You can think of syslog-ng as an alternative to rsyslog (though historically it was actually the other way around). It's also a modular syslog daemon, that can do much more than just syslog. It recently received disk buffers and an Elasticsearch HTTP output. Equipped with a grammar-based parser (PatternDB), it has all you probably need to be a good log shipper to Elasticsearch.
Like rsyslog, it's a light log shipper and it also performs well. It used to be a lot slower than rsyslog before, and I haven't benchmarked the two recently, but 570K logs/s two years ago isn't bad at all. Unlike rsyslog, it features a clear, consistent configuration format and has nice documentation.
The main reason why distros switched to rsyslog was syslog-ng Premium Edition, which used to be much more feature-rich than the Open Source Edition which was somewhat restricted back then. We're concentrating on the Open Source Edition here, all these log shippers are open source.
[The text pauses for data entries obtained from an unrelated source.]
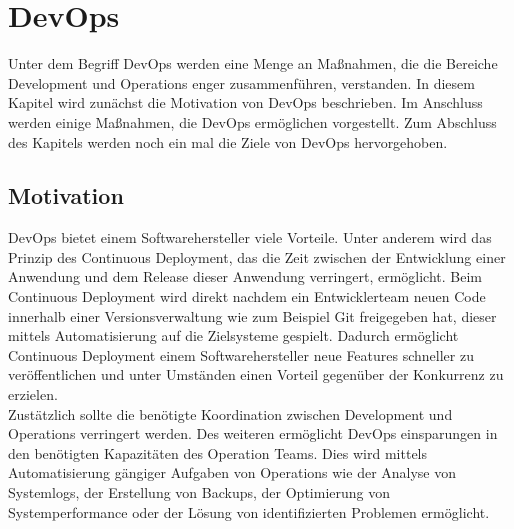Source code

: \chapter{DevOps}
Unter dem Begriff DevOps werden eine Menge an Maßnahmen, die die Bereiche Development und Operations enger zusammenführen, verstanden. In diesem Kapitel wird zunächst die Motivation von DevOps beschrieben. Im Anschluss werden einige Maßnahmen, die DevOps ermöglichen vorgestellt. Zum Abschluss des Kapitels werden noch ein mal die Ziele von DevOps hervorgehoben.

\section{Motivation}
DevOps bietet einem Softwarehersteller viele Vorteile. Unter anderem wird das  Prinzip des Continuous Deployment, das die Zeit zwischen der Entwicklung einer Anwendung und dem Release dieser Anwendung verringert, ermöglicht. Beim Continuous Deployment wird direkt nachdem ein Entwicklerteam neuen Code innerhalb einer Versionsverwaltung wie zum Beispiel Git freigegeben hat, dieser mittels Automatisierung auf die Zielsysteme gespielt. Dadurch ermöglicht Continuous Deployment einem Softwarehersteller neue Features schneller zu veröffentlichen und unter Umständen einen Vorteil gegenüber der Konkurrenz zu erzielen.\\
Zustätzlich sollte die benötigte Koordination zwischen Development und Operations verringert werden. Des weiteren ermöglicht DevOps einsparungen in den benötigten Kapazitäten des Operation Teams. Dies wird mittels Automatisierung gängiger Aufgaben von Operations wie der Analyse von Systemlogs, der Erstellung von Backups, der Optimierung von Systemperformance oder der Lösung von identifizierten Problemen ermöglicht.

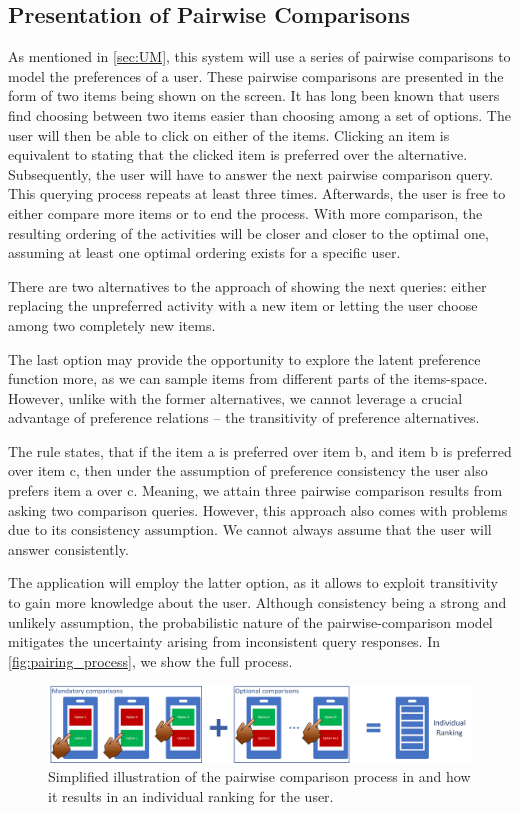\documentclass[11pt,a4paper,oneside]{article}
\begin{document}
\subsection{Presentation of Pairwise Comparisons}
As mentioned in \autoref{sec:UM}, this system will use a series of pairwise comparisons to model the preferences of a user. These pairwise comparisons are presented in the form of two items being shown on the screen. It has long been known that users find choosing between two items easier than choosing among a set of options. The user will then be able to click on either of the items. Clicking an item is equivalent to stating that the clicked item is preferred over the alternative. Subsequently, the user will have to answer the next pairwise comparison query. This querying process repeats at least three times. Afterwards, the user is free to either compare more items or to end the process. With more comparison, the resulting ordering of the activities will be closer and closer to the optimal one, assuming at least one optimal ordering exists for a specific user.

There are two alternatives to the approach of showing the next queries: either replacing the unpreferred activity with a new item or letting the user choose among two completely new items. 

The last option may provide the opportunity to explore the latent preference function more, as we can sample items from different parts of the items-space. However, unlike with the former alternatives, we cannot leverage a crucial advantage of preference relations -- the transitivity of preference alternatives.

The rule states, that if the item a is preferred over item b, and item b is preferred over item c, then under the assumption of preference consistency the user also prefers item a over c. Meaning, we attain three pairwise comparison results from asking two comparison queries. However, this approach also comes with problems due to its consistency assumption. We cannot always assume that the user will answer consistently.

The application will employ the latter option, as it allows to exploit transitivity to gain more knowledge about the user. Although consistency being a strong and unlikely assumption, the probabilistic nature of the pairwise-comparison model mitigates the uncertainty arising from inconsistent query responses.
In \autoref{fig:pairing_process}, we show the full process.
\begin{figure}[H]
    \centering
    \includegraphics[width=\textwidth]{paper/imgs/pairwise_comparisons.png}
    \caption{Simplified illustration of the pairwise comparison process in and how it results in an individual ranking for the user.}
    \label{fig:pairing_process}
\end{figure}
\end{document}
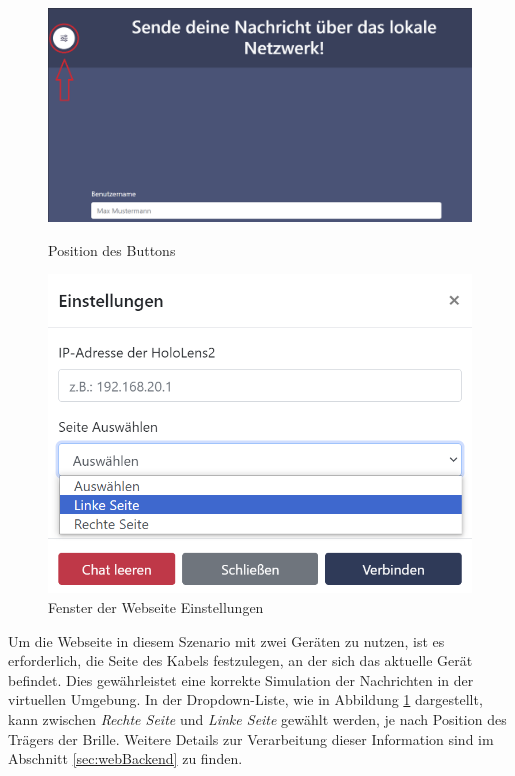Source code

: \begin{figure}[H]
    \centering
    \begin{minipage}[b]{0.7\textwidth}
        \centering
        \includegraphics[width=\textwidth]{images/WebButton}
        \caption{Position des Buttons}
        \label{fig:webbut}
    \end{minipage}
    \hfill
    \begin{minipage}[b]{0.4\textwidth}
        \centering
        \includegraphics[width=\textwidth]{images/WebseiteSettings}
        \caption{Fenster der Webseite Einstellungen}
        \label{fig:websettings}
    \end{minipage}
\end{figure}

Um die Webseite in diesem Szenario mit zwei Geräten zu nutzen, ist es erforderlich, die Seite des Kabels festzulegen, an der sich das aktuelle Gerät befindet. Dies gewährleistet eine korrekte Simulation der Nachrichten in der virtuellen Umgebung. In der Dropdown-Liste, wie in Abbildung \ref{fig:websettings} dargestellt, kann zwischen \textit{Rechte Seite} und \textit{Linke Seite} gewählt werden, je nach Position des Trägers der Brille. Weitere Details zur Verarbeitung dieser Information sind im Abschnitt \ref{sec:webBackend} zu finden.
Things have changed in the meantime, for example disk buffers, which used to be a PE feature, landed in OSE. Still, some features, like the reliable delivery protocol (with application-level acknowledgements) have not made it to OSE yet.
Similarly to rsyslog, you'd probably want to deploy syslog-ng on boxes where resources are tight, yet you do want to perform potentially complex processing. As with rsyslog, there's a Kafka output that allows you to use Kafka as a central queue and potentially do more processing in Logstash or a custom consumer:
The difference is, syslog-ng has an easier, more polished feel than rsyslog, but likely not that ultimate performance: for example, only outputs are buffered, so processing is done before buffering - meaning that a processing spike would put pressure up the logging stream.
Fluentd was built on the idea of logging in JSON wherever possible (which is a practice we totally agree with) so that log shippers down the line don't have to guess which substring is which field of which type. As a result, there are libraries for virtually every language, meaning you can easily plug in your custom applications to your logging pipeline.
Like most Logstash plugins, Fluentd plugins are in Ruby and very easy to write. So there are lots of them, pretty much any source and destination has a plugin (with varying degrees of maturity, of course). This, coupled with the "fluent libraries" means you can easily hook almost anything to anything using Fluentd.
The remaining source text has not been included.